A concrete function to get all the data along with passing the required parameters as per your needs. Hope this helps! Happy Coding!

import boto3


def get_all_items_from_db(table_name: str, **scan_kwargs):
    """
    Get all items from the DynamoDB table, avoiding pagination
    param: table_name
    param: scan_kwargs

    return: DynamoDB reponse object
    """
    dynamodb = boto3.resource('dynamodb')
    dynamodb_table = dynamodb.Table(table_name)
    response = dynamodb_table.scan(**scan_kwargs)  # Pass required parameters as per needs

    # Getting the last evaluated key for next pagination repsonse
    last_evaluted_key = response.get('LastEvaluatedKey')
    # Paginate returning up to 1MB of data for each iteration
    while last_evaluted_key:
        paginated_response = dynamodb_table.scan(
            **scan_kwargs,
            ExclusiveStartKey=last_evaluted_key,  # To start the iteration from the last evaluation key
        )
        last_evaluted_key = paginated_response.get('LastEvaluatedKey')
        # Extending the result list to include the paginated response
        response['Items'].extend(paginated_response['Items'])
    return response

Upvotes: 0

Alastair McCormack
Alastair McCormack

Reputation: 27704

I can't work out why Boto3 provides high-level resource abstraction but doesn't provide pagination. When it does provide pagination, it's hard to use!

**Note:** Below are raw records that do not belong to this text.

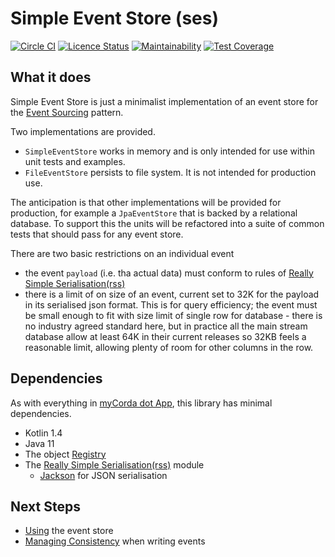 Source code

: # Simple Event Store (ses)

[![Circle CI](https://circleci.com/gh/mycordaapp/simple-event-store.svg?style=shield)](https://circleci.com/gh/mycordaapp/simple-event-store)
[![Licence Status](https://img.shields.io/github/license/mycordaapp/simple-event-store)](https://github.com/mycordaapp/simple-event-store/blob/master/licence.txt)
[![Maintainability](https://api.codeclimate.com/v1/badges/a50b7a770d8644d3bc51/maintainability)](https://codeclimate.com/github/mycordaapp/simple-event-store/maintainability)
[![Test Coverage](https://api.codeclimate.com/v1/badges/a50b7a770d8644d3bc51/test_coverage)](https://codeclimate.com/github/mycordaapp/simple-event-store/test_coverage)

## What it does

Simple Event Store is just a minimalist implementation of an event store for the
[Event Sourcing](https://martinfowler.com/eaaDev/EventSourcing.html) pattern.

Two implementations are provided.

* `SimpleEventStore` works in memory and is only intended for use within unit tests and examples.
* `FileEventStore` persists to file system. It is not intended for production use.

The anticipation is that other implementations will be provided for production, for example a `JpaEventStore` that is
backed by a relational database. To support this the units will be refactored into a suite of common tests that should
pass for any event store.

There are two basic restrictions on an individual event

* the event `payload` (i.e. tha actual data) must conform to rules
  of [Really Simple Serialisation(rss)](https://github.com/mycordaapp/really-simple-serialisation#readme)
* there is a limit of on size of an event, current set to 32K for the payload in its serialised json format. This is for
  query efficiency; the event must be small enough to fit with size limit of single row for database - there is no
  industry agreed standard here, but in practice all the main stream database allow at least 64K in their current
  releases so 32KB feels a reasonable limit, allowing plenty of room for other columns in the row.
  

## Dependencies

As with everything in [myCorda dot App](https://mycorda.app), this library has minimal dependencies.

* Kotlin 1.4
* Java 11
* The object [Registry](https://github.com/mycordaapp/registry#readme)
* The [Really Simple Serialisation(rss)](https://github.com/mycordaapp/really-simple-serialisation#readme) module
    - [Jackson](https://github.com/FasterXML/jackson) for JSON serialisation

## Next Steps 

* [Using](docs/event-store.md) the event store 
* [Managing Consistency](docs/event-consistency.md) when writing events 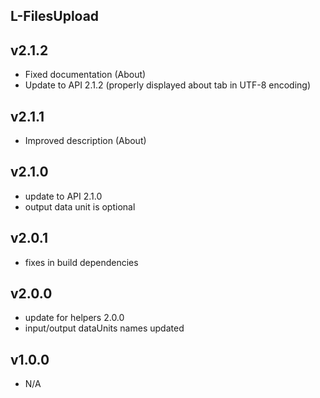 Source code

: L-FilesUpload
----------

v2.1.2
---
* Fixed documentation (About)
* Update to API 2.1.2 (properly displayed about tab in UTF-8 encoding)

v2.1.1
---
* Improved description (About)

v2.1.0
---
* update to API 2.1.0
* output data unit is optional

v2.0.1
---
* fixes in build dependencies

v2.0.0
---
* update for helpers 2.0.0
* input/output dataUnits names updated

v1.0.0
---
* N/A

The other answers to this question were good but I wanted a super simple way to wrap the boto3 methods and provide memory-efficient paging using generators:

import typing
import boto3
import boto3.dynamodb.conditions


def paginate_dynamodb_response(dynamodb_action: typing.Callable, **kwargs) -> typing.Generator[dict, None, None]:

    # Using the syntax from https://github.com/awsdocs/aws-doc-sdk-examples/blob/main/python/example_code/dynamodb/GettingStarted/scenario_getting_started_movies.py
    keywords = kwargs

    done = False
    start_key = None

    while not done:
        if start_key:
            keywords['ExclusiveStartKey'] = start_key

        response = dynamodb_action(**keywords)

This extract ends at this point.